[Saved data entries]
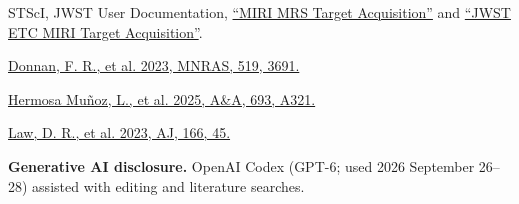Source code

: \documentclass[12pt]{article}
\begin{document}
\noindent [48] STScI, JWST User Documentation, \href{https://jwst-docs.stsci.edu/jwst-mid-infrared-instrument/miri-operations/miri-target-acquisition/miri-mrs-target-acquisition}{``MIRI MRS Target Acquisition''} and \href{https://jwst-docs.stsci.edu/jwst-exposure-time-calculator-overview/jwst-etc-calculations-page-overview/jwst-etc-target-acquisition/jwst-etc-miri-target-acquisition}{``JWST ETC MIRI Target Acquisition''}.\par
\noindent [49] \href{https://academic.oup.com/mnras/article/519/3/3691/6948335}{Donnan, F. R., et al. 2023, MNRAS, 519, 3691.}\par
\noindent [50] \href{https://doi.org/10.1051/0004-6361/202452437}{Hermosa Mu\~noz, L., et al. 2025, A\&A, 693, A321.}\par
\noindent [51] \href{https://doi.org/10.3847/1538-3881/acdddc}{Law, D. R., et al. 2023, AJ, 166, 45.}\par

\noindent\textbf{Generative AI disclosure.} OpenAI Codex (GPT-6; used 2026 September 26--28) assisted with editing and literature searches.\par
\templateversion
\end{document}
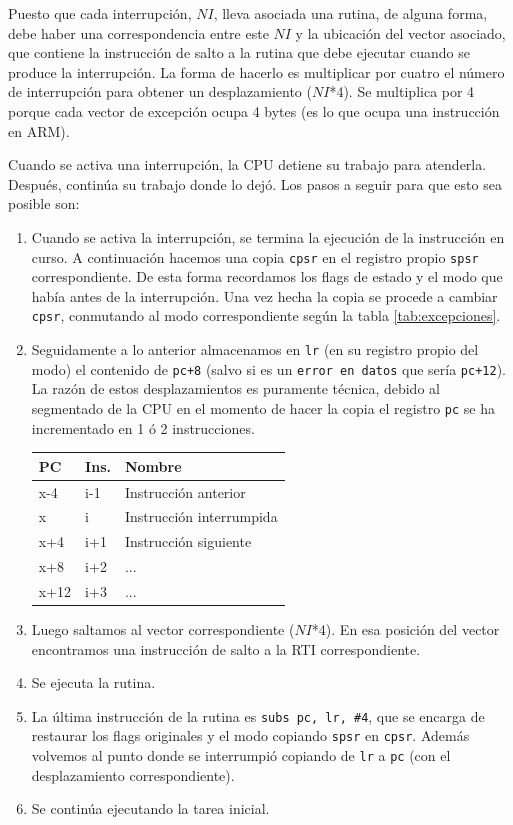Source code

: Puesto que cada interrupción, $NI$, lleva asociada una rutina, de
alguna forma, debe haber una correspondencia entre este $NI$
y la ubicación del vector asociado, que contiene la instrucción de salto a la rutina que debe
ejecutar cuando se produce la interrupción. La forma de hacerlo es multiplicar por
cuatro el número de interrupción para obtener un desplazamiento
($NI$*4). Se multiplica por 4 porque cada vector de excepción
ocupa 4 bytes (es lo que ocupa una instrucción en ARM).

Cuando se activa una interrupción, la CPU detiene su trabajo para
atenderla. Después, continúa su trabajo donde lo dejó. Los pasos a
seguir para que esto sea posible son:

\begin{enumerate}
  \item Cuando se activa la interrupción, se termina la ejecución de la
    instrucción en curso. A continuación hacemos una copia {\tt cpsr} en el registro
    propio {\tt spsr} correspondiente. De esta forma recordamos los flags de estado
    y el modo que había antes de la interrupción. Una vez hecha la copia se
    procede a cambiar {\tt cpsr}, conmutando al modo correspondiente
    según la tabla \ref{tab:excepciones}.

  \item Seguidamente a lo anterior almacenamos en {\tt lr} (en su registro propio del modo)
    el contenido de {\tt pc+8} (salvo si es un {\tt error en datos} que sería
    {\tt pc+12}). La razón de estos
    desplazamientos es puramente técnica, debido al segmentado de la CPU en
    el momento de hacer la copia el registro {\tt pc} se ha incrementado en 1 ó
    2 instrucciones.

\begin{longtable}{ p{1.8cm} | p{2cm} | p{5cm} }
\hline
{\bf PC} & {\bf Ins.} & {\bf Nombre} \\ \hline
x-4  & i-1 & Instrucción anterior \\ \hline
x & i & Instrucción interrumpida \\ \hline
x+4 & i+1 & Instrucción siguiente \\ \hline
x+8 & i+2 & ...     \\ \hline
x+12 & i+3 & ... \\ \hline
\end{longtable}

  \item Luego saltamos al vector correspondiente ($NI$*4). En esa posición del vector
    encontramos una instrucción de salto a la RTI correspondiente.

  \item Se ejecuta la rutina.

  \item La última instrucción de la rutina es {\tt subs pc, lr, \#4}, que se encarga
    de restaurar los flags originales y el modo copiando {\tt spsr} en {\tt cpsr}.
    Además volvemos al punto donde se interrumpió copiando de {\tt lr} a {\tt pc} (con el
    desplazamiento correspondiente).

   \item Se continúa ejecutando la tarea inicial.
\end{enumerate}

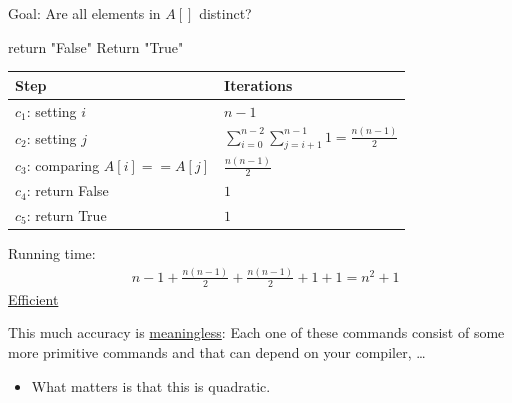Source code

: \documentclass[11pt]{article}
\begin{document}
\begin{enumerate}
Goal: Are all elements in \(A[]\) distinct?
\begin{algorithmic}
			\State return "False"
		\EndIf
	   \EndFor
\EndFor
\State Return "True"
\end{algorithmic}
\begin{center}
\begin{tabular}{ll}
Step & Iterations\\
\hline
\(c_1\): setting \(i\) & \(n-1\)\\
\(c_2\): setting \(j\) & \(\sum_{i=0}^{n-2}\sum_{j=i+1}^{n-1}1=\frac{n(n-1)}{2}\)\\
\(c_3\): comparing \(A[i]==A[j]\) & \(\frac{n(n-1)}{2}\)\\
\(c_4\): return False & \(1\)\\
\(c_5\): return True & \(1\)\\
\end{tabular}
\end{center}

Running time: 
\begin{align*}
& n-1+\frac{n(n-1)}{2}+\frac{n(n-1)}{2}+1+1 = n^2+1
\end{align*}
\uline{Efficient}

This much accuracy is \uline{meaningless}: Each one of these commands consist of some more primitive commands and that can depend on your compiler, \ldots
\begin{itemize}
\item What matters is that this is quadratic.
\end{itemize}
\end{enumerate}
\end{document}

**What to produce:** Reproduce, word for word, the lines of the data from the one that contains "Step & Iterations\\" to the end, both ends included.

**Answer space:**
Step & Iterations\\
\hline
\(c_1\): setting \(i\) & \(n-1\)\\
\(c_2\): setting \(j\) & \(\sum_{i=0}^{n-2}\sum_{j=i+1}^{n-1}1=\frac{n(n-1)}{2}\)\\
\(c_3\): comparing \(A[i]==A[j]\) & \(\frac{n(n-1)}{2}\)\\
\(c_4\): return False & \(1\)\\
\(c_5\): return True & \(1\)\\
\end{tabular}
\end{center}

Running time: 
\begin{align*}
& n-1+\frac{n(n-1)}{2}+\frac{n(n-1)}{2}+1+1 = n^2+1
\end{align*}
\uline{Efficient}

This much accuracy is \uline{meaningless}: Each one of these commands consist of some more primitive commands and that can depend on your compiler, \ldots
\begin{itemize}
\item What matters is that this is quadratic.
\end{itemize}
\end{enumerate}
\end{document}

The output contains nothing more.